October 8th, 2008 at 8:23 am
The system absolutely needs a full disclosure element in determining where the money comes from.
This is an issue of transparency and openness of campaign contributions prompted by citizens and watchdog groups. I view it more as an anti-corruption measure that protects liberty.
October 8th, 2008 at 8:41 am
@Tom,
Agreed. A friend just told me by phone that Texas has few regulations on how money can be donated to campaigns. But they have strong disclosure requirements to go along with it.
That seems to be the best path. Transparency! However, we’re not there yet in Tennessee. What do we do in the meantime?
October 8th, 2008 at 9:12 am
I agree that transparency is the main restriction on liberty that is warranted in the area of campaign contributions, and I have even flirted with the restriction that only a party that may cast a ballot for a given candidate may make financial contributions to that candidate.
But, we have laws on the books, and I think they ought to be enforced fairly until they are repealed.
If ACTBlue is a PAC, I don’t see what the question is.

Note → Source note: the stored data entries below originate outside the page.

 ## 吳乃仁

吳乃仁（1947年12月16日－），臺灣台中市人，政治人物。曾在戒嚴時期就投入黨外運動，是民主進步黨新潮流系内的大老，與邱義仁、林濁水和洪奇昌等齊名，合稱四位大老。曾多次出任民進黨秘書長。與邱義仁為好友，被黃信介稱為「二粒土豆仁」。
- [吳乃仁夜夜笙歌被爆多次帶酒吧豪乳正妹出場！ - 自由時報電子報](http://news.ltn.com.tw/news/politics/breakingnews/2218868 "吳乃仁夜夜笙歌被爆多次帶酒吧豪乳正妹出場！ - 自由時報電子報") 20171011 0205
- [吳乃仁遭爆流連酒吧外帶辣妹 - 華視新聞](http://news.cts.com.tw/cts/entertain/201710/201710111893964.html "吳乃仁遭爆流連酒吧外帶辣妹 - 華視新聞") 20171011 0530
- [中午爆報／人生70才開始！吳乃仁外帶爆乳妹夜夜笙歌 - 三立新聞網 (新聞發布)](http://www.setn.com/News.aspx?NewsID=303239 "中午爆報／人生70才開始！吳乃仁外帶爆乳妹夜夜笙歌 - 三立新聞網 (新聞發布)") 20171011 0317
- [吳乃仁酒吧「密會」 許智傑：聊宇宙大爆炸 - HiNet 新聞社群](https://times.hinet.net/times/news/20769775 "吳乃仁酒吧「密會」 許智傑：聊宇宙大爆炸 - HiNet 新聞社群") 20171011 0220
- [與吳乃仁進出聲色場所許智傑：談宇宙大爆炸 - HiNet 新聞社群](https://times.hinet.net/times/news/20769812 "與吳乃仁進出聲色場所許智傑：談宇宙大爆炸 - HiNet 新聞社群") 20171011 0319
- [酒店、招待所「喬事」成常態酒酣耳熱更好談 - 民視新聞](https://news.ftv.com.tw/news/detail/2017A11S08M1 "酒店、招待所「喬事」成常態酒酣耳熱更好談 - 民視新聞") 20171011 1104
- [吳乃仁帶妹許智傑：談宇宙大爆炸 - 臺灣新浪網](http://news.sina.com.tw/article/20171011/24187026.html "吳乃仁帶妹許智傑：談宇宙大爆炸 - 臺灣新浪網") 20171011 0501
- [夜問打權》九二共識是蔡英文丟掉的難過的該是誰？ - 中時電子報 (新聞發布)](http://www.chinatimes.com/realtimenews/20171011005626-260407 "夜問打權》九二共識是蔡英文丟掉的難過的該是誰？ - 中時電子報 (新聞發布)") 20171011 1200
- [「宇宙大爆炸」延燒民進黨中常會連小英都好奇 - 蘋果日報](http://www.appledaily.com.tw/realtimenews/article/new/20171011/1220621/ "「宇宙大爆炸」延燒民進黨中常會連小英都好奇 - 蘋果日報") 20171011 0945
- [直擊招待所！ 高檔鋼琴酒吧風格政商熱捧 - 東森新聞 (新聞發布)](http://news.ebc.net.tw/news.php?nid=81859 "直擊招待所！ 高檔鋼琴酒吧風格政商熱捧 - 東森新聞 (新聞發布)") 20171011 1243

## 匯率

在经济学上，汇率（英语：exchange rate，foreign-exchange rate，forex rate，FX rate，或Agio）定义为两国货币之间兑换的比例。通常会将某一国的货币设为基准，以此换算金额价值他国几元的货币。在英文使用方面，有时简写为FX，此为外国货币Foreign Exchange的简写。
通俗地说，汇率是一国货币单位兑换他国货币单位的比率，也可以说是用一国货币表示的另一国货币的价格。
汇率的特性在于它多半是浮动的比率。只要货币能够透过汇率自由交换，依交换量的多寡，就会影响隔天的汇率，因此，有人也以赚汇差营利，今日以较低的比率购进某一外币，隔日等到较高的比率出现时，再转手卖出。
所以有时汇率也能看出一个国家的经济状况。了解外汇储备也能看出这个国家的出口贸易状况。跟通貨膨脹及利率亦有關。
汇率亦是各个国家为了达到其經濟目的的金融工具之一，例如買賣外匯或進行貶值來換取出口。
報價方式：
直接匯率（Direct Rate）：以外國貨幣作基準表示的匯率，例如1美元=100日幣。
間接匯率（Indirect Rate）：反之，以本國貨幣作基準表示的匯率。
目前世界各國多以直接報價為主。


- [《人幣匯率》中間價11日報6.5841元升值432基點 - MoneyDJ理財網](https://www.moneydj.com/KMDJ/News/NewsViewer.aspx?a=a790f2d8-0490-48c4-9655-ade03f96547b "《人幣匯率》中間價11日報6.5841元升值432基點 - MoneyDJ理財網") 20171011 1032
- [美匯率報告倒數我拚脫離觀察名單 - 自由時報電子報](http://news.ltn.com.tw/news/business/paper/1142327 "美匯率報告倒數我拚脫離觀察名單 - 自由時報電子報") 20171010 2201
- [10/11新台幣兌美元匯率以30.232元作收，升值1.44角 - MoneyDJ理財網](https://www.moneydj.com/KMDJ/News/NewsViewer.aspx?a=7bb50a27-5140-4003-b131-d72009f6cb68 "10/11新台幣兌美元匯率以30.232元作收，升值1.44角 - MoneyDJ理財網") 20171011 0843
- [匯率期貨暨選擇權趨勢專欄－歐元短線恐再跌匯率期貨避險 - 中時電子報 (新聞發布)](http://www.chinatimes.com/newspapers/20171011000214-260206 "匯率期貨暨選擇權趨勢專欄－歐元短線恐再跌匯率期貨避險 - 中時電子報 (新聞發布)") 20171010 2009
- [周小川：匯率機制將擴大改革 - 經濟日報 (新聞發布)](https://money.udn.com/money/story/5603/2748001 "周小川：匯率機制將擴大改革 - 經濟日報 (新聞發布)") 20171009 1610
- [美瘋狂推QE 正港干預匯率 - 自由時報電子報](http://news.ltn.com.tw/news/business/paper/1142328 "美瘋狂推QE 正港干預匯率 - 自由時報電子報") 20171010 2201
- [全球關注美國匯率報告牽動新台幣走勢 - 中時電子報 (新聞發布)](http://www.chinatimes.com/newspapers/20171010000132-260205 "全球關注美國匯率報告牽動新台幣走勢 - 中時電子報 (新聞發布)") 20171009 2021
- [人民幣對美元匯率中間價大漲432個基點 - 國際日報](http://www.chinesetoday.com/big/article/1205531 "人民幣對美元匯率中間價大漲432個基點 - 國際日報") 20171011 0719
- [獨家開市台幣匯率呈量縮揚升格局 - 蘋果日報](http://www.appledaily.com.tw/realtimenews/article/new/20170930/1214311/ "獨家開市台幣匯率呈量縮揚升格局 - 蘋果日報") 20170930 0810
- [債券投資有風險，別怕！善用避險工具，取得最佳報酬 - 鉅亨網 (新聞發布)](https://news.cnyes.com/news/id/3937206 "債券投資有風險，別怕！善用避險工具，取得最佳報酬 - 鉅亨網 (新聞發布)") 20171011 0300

Sure, a PAC is an “intermediary” of sorts, but there are certain characteristics that distinguish it from PayPal, and those are the characteristics that bring a given organization into the PAC category.
October 8th, 2008 at 10:42 am
The Obama Foreign Donation Experiment
Success beyond all expectations!
Filed under “why didn’t I think of that?”
“Jack” had a dandy of an idea to put to rest once and for all the “rumors” that B. Hussein the One is taking camapign money from anyon…
October 8th, 2008 at 4:27 pm
As I understand ActBlue, they are merely providing a payment service to process the credit card reciepts. I also used such a service in my campaign, but the groupl was non-partisan. They just specialize in providing a payment service to campaign’s and non-profits.
It sounds like from your description that ActBlue was listes as a donor on his financial report? The proper method would be to list each individual donor. Then if ActBlue charges for their services, they would be listed as a vendor for that service.
October 8th, 2008 at 4:55 pm
As far as I’m concerned, people are free to donate as much money to campaigns as they want or none at all. I don’t trust the government anymore with regulating campaign contributions because they can’t even regulate themselves. My only suggestion is that they are transparent and the same rules apply to everyone.